How many lines in the records below contain the word "align"? State that number and nothing more.

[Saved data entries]
********
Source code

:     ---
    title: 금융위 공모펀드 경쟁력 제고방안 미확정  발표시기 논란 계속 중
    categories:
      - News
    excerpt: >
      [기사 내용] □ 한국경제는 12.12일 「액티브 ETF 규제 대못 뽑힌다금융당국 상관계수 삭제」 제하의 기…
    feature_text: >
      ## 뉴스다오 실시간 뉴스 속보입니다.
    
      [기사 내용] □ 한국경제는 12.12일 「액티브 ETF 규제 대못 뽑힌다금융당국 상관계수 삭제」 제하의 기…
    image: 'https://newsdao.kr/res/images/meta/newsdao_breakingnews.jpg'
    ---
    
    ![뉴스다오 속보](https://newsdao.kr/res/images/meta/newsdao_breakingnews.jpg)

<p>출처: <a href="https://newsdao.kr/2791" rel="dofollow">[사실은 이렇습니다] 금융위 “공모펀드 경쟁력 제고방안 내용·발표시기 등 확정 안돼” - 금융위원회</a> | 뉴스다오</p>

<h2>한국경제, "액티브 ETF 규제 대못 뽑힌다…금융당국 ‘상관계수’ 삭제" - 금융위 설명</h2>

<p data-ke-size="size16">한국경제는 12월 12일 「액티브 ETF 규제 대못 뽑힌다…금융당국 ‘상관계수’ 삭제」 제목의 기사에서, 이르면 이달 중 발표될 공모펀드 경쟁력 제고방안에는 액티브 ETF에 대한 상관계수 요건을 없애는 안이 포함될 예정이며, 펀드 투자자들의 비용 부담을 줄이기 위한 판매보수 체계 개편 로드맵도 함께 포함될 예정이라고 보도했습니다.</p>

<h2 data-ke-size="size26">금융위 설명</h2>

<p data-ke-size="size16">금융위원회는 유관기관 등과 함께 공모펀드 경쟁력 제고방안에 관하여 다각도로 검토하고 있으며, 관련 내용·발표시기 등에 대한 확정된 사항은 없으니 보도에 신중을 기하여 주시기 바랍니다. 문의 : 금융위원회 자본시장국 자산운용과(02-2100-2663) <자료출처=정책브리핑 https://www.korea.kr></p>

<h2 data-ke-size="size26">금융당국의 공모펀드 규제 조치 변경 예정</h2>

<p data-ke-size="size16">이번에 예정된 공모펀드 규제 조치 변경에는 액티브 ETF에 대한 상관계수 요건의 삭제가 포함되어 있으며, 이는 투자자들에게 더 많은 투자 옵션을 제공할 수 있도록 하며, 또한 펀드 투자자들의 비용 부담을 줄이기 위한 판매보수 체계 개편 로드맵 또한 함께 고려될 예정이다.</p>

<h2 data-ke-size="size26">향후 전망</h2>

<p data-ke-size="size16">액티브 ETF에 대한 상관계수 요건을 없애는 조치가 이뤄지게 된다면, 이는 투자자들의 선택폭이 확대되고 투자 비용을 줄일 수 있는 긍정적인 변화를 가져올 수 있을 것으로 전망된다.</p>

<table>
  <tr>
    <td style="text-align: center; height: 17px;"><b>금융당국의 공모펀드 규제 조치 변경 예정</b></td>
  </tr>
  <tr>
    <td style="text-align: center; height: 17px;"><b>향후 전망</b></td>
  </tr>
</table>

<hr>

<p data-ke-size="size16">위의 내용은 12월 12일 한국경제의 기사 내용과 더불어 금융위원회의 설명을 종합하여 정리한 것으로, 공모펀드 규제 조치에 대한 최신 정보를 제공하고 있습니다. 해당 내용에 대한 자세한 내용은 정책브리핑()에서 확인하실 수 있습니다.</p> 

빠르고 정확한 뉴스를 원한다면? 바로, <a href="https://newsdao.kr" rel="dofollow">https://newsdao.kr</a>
********
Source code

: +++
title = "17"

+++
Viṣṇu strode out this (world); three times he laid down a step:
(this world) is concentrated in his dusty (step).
********
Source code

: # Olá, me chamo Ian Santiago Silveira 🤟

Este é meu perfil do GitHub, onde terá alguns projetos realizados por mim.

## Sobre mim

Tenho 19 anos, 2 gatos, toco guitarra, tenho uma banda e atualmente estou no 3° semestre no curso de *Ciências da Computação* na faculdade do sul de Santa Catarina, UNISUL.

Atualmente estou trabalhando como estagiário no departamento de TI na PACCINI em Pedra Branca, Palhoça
********
## [RESPONSE FOR THIS EXERCISE]
2